▼▼▼

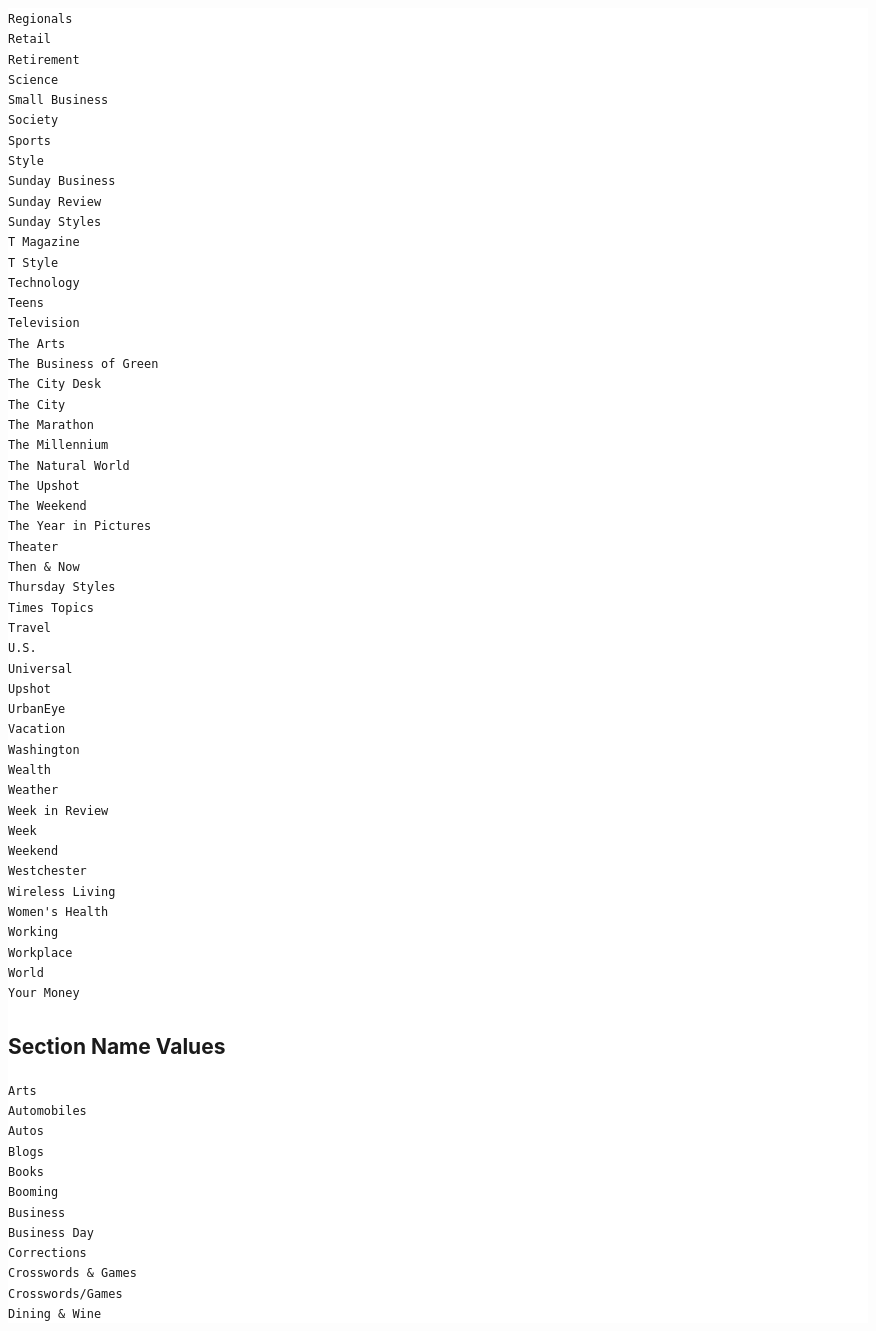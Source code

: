     Regionals
    Retail
    Retirement
    Science
    Small Business
    Society
    Sports
    Style
    Sunday Business
    Sunday Review
    Sunday Styles
    T Magazine
    T Style
    Technology
    Teens
    Television
    The Arts
    The Business of Green
    The City Desk
    The City
    The Marathon
    The Millennium
    The Natural World
    The Upshot
    The Weekend
    The Year in Pictures
    Theater
    Then & Now
    Thursday Styles
    Times Topics
    Travel
    U.S.
    Universal
    Upshot
    UrbanEye
    Vacation
    Washington
    Wealth
    Weather
    Week in Review
    Week
    Weekend
    Westchester
    Wireless Living
    Women's Health
    Working
    Workplace
    World
    Your Money

## Section Name Values
    Arts
    Automobiles
    Autos
    Blogs
    Books
    Booming
    Business
    Business Day
    Corrections
    Crosswords & Games
    Crosswords/Games
    Dining & Wine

▲▲▲

** Exercise requirements **
The required result is an exact repeat of the records above from the line containing "Women's Health" to their final line.

** Solution **
    Women's Health
    Working
    Workplace
    World
    Your Money

## Section Name Values
    Arts
    Automobiles
    Autos
    Blogs
    Books
    Booming
    Business
    Business Day
    Corrections
    Crosswords & Games
    Crosswords/Games
    Dining & Wine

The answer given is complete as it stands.